Wednesday, January 12, 2005

The Carlsonics Rock Like Pink Stars Can Fly Out Of Their Crotches

...I managed to capture the phenomenon on film here:

passmore.west

Oftentimes I have used this space here to blow up the Carlsonics, loudly braying their rock-n-roll virtues like a car horn that has gotten stuck. Sure, they're my friends from college, so I'm biased. I mean, they're not perfect or anything...but last night they came real close.

Last night's show at DC9 set the band up well. The venue is cozy and familiar, and the whole room had a real sense of community. People were digging the opening band but talking a lot, hugging and high-fiving and I overheard a lot of "so what'd you do for New Years'?" I felt really cozy there, and I can remember thinking "yes. I am among my people."

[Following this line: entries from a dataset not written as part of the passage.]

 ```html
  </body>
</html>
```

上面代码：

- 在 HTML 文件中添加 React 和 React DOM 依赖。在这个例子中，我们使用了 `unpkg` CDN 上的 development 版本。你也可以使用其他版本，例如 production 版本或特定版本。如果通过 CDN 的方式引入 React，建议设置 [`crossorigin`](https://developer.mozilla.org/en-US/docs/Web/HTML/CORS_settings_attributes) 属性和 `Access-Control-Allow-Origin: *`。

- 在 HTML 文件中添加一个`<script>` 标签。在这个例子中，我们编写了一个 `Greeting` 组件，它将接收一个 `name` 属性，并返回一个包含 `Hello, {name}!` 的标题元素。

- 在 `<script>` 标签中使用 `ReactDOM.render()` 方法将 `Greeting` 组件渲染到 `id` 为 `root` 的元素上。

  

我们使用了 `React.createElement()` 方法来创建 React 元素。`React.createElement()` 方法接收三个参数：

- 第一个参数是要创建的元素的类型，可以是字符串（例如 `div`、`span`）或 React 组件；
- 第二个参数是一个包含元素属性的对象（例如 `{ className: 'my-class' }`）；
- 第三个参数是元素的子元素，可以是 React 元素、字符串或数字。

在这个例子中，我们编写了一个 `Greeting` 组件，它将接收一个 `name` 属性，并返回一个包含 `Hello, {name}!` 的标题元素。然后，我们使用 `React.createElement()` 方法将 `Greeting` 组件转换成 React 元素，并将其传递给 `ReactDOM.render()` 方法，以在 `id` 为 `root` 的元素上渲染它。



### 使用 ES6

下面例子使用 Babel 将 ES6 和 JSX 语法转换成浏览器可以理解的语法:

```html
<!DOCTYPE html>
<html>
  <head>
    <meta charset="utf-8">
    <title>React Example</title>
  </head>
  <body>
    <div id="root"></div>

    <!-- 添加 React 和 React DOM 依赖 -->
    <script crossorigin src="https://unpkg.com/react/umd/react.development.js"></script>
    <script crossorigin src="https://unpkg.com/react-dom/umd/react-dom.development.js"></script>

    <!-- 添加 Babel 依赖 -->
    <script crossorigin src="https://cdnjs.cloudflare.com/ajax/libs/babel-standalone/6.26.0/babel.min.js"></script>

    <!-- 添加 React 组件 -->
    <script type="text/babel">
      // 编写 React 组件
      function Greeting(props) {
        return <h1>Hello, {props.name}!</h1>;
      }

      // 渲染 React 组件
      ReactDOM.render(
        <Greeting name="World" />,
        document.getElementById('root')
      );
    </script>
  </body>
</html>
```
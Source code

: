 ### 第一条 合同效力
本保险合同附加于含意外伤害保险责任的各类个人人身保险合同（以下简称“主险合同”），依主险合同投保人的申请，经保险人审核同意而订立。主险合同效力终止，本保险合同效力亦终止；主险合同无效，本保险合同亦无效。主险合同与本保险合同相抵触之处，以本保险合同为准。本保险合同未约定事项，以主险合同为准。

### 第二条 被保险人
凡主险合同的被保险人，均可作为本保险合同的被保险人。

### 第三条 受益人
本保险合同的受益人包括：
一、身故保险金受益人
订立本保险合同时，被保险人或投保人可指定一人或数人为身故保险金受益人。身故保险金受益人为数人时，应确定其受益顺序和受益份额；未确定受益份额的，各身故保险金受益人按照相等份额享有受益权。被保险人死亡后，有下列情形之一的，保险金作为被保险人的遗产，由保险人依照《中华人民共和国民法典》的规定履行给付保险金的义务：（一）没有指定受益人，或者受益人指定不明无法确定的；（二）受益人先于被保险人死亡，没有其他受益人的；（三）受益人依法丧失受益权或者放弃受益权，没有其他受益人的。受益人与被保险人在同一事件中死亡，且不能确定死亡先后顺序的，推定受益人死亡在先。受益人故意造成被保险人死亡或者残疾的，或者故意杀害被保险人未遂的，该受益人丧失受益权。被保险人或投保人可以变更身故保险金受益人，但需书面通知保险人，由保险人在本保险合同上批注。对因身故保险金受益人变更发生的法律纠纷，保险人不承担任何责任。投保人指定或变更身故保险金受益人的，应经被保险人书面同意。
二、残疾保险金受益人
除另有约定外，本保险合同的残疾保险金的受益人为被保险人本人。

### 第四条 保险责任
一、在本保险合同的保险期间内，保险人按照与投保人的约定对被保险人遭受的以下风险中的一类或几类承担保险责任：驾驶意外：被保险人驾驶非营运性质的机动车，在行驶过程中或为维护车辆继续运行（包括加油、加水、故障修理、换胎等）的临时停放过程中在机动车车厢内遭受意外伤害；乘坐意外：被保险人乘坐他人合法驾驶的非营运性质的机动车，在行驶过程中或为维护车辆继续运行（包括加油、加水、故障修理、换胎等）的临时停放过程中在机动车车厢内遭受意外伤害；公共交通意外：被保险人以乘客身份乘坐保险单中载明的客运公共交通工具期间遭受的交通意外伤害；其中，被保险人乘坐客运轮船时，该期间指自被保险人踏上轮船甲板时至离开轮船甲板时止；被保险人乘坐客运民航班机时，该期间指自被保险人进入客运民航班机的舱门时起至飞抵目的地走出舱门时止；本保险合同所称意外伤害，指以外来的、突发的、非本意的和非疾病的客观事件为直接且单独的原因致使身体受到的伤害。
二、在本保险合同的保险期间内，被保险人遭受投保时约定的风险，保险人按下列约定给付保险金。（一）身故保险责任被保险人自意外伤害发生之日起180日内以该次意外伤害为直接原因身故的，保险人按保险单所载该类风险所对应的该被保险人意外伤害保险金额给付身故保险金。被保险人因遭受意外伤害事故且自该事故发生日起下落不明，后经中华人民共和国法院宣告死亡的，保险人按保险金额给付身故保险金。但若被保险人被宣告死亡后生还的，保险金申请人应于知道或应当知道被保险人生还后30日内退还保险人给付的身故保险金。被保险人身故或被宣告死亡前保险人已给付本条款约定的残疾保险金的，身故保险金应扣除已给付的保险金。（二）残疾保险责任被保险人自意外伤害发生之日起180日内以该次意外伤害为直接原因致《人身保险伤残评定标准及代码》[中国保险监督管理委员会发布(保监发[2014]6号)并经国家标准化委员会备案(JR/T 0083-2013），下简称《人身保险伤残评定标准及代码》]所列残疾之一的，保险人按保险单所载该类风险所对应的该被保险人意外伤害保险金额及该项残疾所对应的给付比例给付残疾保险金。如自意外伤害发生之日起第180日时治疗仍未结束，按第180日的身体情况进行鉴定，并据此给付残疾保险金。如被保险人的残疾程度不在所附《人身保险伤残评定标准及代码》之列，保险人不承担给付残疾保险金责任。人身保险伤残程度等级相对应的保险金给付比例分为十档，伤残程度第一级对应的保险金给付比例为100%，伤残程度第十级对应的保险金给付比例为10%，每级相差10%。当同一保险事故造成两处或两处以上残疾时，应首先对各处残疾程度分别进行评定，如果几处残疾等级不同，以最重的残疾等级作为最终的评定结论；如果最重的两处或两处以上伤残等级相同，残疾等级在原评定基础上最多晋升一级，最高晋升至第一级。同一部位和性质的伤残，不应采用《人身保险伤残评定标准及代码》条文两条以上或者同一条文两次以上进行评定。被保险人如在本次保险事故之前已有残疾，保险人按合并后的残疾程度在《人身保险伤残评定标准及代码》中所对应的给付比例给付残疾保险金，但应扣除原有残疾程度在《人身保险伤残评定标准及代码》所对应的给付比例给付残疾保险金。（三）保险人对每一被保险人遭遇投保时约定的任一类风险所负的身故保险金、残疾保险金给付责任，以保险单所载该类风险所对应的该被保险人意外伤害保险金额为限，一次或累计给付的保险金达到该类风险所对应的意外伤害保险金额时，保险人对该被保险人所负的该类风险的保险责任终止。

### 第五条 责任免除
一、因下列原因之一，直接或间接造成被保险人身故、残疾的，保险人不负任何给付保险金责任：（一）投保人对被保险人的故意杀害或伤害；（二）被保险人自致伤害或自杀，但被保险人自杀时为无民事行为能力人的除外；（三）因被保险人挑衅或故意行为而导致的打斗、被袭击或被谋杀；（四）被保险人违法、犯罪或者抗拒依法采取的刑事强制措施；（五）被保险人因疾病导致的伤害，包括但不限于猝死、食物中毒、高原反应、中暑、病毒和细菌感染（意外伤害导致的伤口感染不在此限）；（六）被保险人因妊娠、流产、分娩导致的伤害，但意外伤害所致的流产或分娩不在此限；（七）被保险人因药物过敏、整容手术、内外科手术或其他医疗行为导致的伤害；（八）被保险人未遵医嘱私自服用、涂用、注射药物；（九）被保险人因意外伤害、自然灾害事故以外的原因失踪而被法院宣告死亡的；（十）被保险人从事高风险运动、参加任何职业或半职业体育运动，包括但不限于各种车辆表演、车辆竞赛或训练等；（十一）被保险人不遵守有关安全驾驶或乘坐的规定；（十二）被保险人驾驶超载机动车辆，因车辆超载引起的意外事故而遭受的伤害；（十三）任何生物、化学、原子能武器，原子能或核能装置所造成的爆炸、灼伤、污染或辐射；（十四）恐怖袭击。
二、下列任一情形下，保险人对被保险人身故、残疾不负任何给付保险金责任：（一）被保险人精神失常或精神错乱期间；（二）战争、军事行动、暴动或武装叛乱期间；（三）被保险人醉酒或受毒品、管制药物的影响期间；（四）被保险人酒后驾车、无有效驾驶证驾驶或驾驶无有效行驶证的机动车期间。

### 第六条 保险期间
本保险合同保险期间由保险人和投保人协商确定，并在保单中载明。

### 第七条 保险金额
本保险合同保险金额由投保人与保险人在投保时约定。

That cozy sense of community must have given them the go-ahead to get onstage and rip the joint apart, because they sure did just that with the first two songs. Their opening sing was tense, jittery, with this crotch-rumbling doo-doo-doo bassline gluing the whole thing down. The first two songs definitely felt like nervous rock for frantic times, edgy stuff in total opposition to the desk job--just the sound DC does best.

The C-sonics have been trying really really hard to get away from the conventions of post-every-damn-thing punk and garage rock, a commendable effort that does not always work so well. They've been heading in a beeline for the psychedelic jam session...potentially dangerous territory. You can't wander or faff around too much in a jam, or else you'll totally lose the people. The C-sonics have made this mistake onstage before, probably more than once. But they've learned from those mistakes and emerged on the other side as loud-rock improv wizards. They're really grasping when to jam, how to focus and steer the session, and trimming the fat from the whole process to escape the murky noodling bog that so many improv bands get stuck in.

Last night's jams were free but focused, something listenable and groovy that the whole crowd could get into...it really melted the sense of "band-on-stage" into a thicker, more electric sense of community, strengthening an already friendly crowd into something really participatory and real, real, fun.

They passed out heaps of percussion instruments to the crowd, and like at least 40 people shook, rattled and rang along to a thick sort of scary groove. I myself got to go right up on the dang stage and play on Mike Scutari's drums while two other dudes helped themselves to some guitars. At one point I was alternately beating on the drums and hitting the saucepan and tambourine Carlson carried around the stage--he rotated the two in one hand, hitting one side with a rhythm-stick while I rocked the other. Looking Mike right in the eye and collaborating on some wandering tribal beats was the coolest-sounding fun I've had in weeks. The whole thing, the band, the crowd, the sound just whirled itself right up into a pink, swirly psychedelic frenzy that looked just like this:

swirly.carlson

The great thing about the Carlsonics is that you, too can be a Carlsonic...all you got to do is show up and get over yourself and just shake that tambourine. They're playing a residency at DC9 every Tuesday this month...get out there the next two weeks and join the band.

2 Comments:

At 5:29 PM, Blogger nm said...

love the photos, plus the one on DCist.

 
At 6:43 PM, Blogger Mike said...

I caught The Carlsonics this summer at Carter Barron for the Crosstown Jam and really enjoyed their set. I'm planning to make it downtown for one of the Tuesday night shows. By the way, I was glad to see them get a Wammie nomination for Rock Band. It's nice to see more young bands and some new faces getting on that ballot.